I crawl towards the edge of the mattress, dragging the broken chain behind me like a leash I chose. My bare knees burn against the rug, bruised from battles I didn’t win. I press my palm flat to the floorboards, trying to ground myself, but all I feel is the thrum beneath the wood—like the walls themselves are listening. Waiting.

I should scream.

I should destroy something.

I should become the monster he thinks I am.

But I can’t seem to move. Not fully.

The mirror watches me. The cracked line bisects my reflection—two halves of a girl I no longer recognise. One side is the version I pretended to be, back when sunlight touched my skin. The other is what he’s made me. What I’ve let him sculpt with words, hands, hunger.

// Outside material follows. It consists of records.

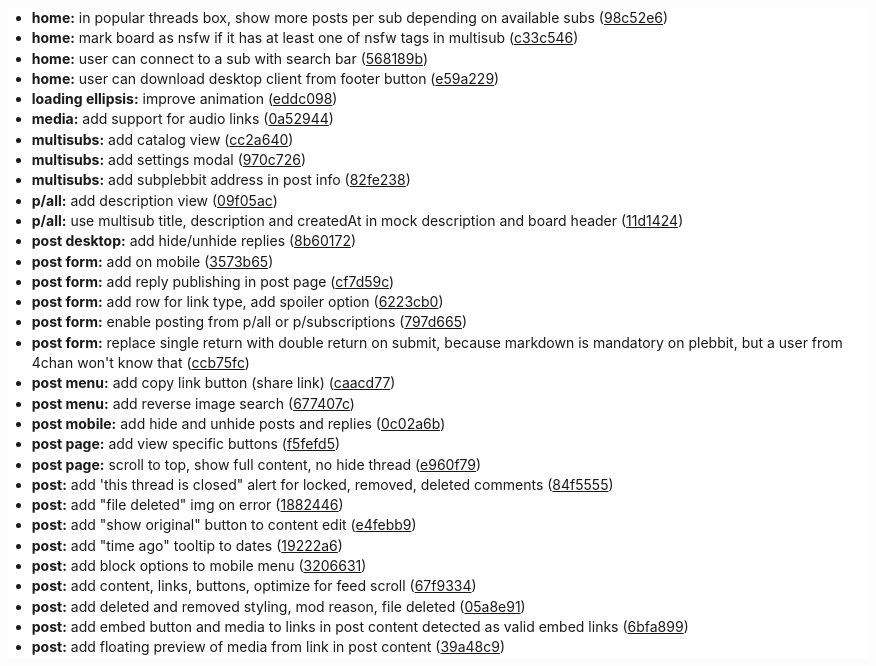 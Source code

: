 * **home:** in popular threads box, show more posts per sub depending on available subs ([98c52e6](https://github.com/plebbit/plebchan/commit/98c52e65daf8feba38a4c82b1f14fac62c5fc02f))
* **home:** mark board as nsfw if it has at least one of nsfw tags in multisub ([c33c546](https://github.com/plebbit/plebchan/commit/c33c54613dcf0f055fcd95fc33069d526922535a))
* **home:** user can connect to a sub with search bar ([568189b](https://github.com/plebbit/plebchan/commit/568189bfea9848fcaf5555157bf7309055f7e249))
* **home:** user can download desktop client from footer button ([e59a229](https://github.com/plebbit/plebchan/commit/e59a2290ab8c37db054e1a687d4019bc8789aa6c))
* **loading ellipsis:** improve animation ([eddc098](https://github.com/plebbit/plebchan/commit/eddc0982bb5c8cf1f086af4ca96b011de9146c3b))
* **media:** add support for audio links ([0a52944](https://github.com/plebbit/plebchan/commit/0a52944a07d0dff523f4e35704e4bd235e284e73))
* **multisubs:** add catalog view ([cc2a640](https://github.com/plebbit/plebchan/commit/cc2a640ae247845b2ee3bf9a4d94da513dd08b91))
* **multisubs:** add settings modal ([970c726](https://github.com/plebbit/plebchan/commit/970c726720f065c2c5790f42dde5c79b5817751b))
* **multisubs:** add subplebbit address in post info ([82fe238](https://github.com/plebbit/plebchan/commit/82fe23897992f31eb28848bb2831c01d02a33912))
* **p/all:** add description view ([09f05ac](https://github.com/plebbit/plebchan/commit/09f05ac8a0eb5b655e31f21e45c83e6e7ef8b57d))
* **p/all:** use multisub title, description and createdAt in mock description and board header ([11d1424](https://github.com/plebbit/plebchan/commit/11d1424c0a890b43a5fecb048d894d3c81b7340f))
* **post desktop:** add hide/unhide replies ([8b60172](https://github.com/plebbit/plebchan/commit/8b601726aeaffdabc6a55d129794e24aec96411e))
* **post form:** add on mobile ([3573b65](https://github.com/plebbit/plebchan/commit/3573b65ffa8f2f96df1c1a6c6e72e6194a939bed))
* **post form:** add reply publishing in post page ([cf7d59c](https://github.com/plebbit/plebchan/commit/cf7d59c9b86a2e33370b2a56d6821a1b0a0a4799))
* **post form:** add row for link type, add spoiler option ([6223cb0](https://github.com/plebbit/plebchan/commit/6223cb0b24fc2b74c42695e458ad768e8aaf7bcc))
* **post form:** enable posting from p/all or p/subscriptions ([797d665](https://github.com/plebbit/plebchan/commit/797d66515021a181ba7b8bc9ca92aab0bda6c4cd))
* **post form:** replace single return with double return on submit, because markdown is mandatory on plebbit, but a user from 4chan won't know that ([ccb75fc](https://github.com/plebbit/plebchan/commit/ccb75fcf3a6057a0a09e1fcd0456654a1af1bc00))
* **post menu:** add copy link button (share link) ([caacd77](https://github.com/plebbit/plebchan/commit/caacd77bbabc26aada1845c68791144797105e86))
* **post menu:** add reverse image search ([677407c](https://github.com/plebbit/plebchan/commit/677407cd52f5f25be24b56c20d500dda9692df81))
* **post mobile:** add hide and unhide posts and replies ([0c02a6b](https://github.com/plebbit/plebchan/commit/0c02a6b9b68e5f525a784b68cc294a8c6ac91948))
* **post page:** add view specific buttons ([f5fefd5](https://github.com/plebbit/plebchan/commit/f5fefd51cf537b41ae7bf14b085505824185f7ef))
* **post page:** scroll to top, show full content, no hide thread ([e960f79](https://github.com/plebbit/plebchan/commit/e960f791b98063da7f2b3bde40df41f5e8b80712))
* **post:** add 'this thread is closed" alert for locked, removed, deleted comments ([84f5555](https://github.com/plebbit/plebchan/commit/84f55557c1cd5c5b477990e8e1ba62801cbebc8f))
* **post:** add "file deleted" img on error ([1882446](https://github.com/plebbit/plebchan/commit/18824468d403d68e313d2223bd6083067d0c0ba4))
* **post:** add "show original" button to content edit ([e4febb9](https://github.com/plebbit/plebchan/commit/e4febb9df087cacbc495de235687e68d078d8194))
* **post:** add "time ago" tooltip to dates ([19222a6](https://github.com/plebbit/plebchan/commit/19222a66fe6a98160bf0c28be265a3411e15d160))
* **post:** add block options to mobile menu ([3206631](https://github.com/plebbit/plebchan/commit/3206631e897218b84e41fd6c33028c2760668e3a))
* **post:** add content, links, buttons, optimize for feed scroll ([67f9334](https://github.com/plebbit/plebchan/commit/67f93349dd137d27c0e361855a7117aba52b3e2a))
* **post:** add deleted and removed styling, mod reason, file deleted ([05a8e91](https://github.com/plebbit/plebchan/commit/05a8e913313b40c40f64ca737b57abf2f12af384))
* **post:** add embed button and media to links in post content detected as valid embed links ([6bfa899](https://github.com/plebbit/plebchan/commit/6bfa899722f7f2e627d823a11edcbb0a8b288d28))
* **post:** add floating preview of media from link in post content ([39a48c9](https://github.com/plebbit/plebchan/commit/39a48c95159b259b95e11c4ed3144633bcf29cb4))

I can’t decide which half is more terrifying.

The necklace dangles from my fingers, the charm swaying gently like a pendulum measuring time I don’t have. I lift it again. I don’t wear it. I just hold it close—tight enough to bruise. My thumb strokes the bent metal, over and over, like I can polish the damage out of it. Like I can unbend the part of me that broke when I begged.

A sound escapes my throat. It’s not a sob. It’s not even a gasp.

It’s laughter.

Hollow, cracked, splintered laughter that sounds like it belongs in a padded room.

Because he’s winning.

Not with chains. Not with threats.

But with absence.

And that’s what breaks me most of all.

I was prepared for the monster who would punish me, break me, fuck the fight out of me.

I wasn’t ready for silence.

I wasn’t ready for him to leave.

And now the space he’s not in burns hotter than when he was inside me.

I hate him.

I miss him.

I want him to rot.

I want him to come back.

God, I want him to come back.

I sink to the floor again, curling around the weight of it all like it might protect me.

But the truth is, I don’t need protection anymore.

What I need… is a plan.

Because if he won’t break me today, I’ll make sure he bleeds tomorrow.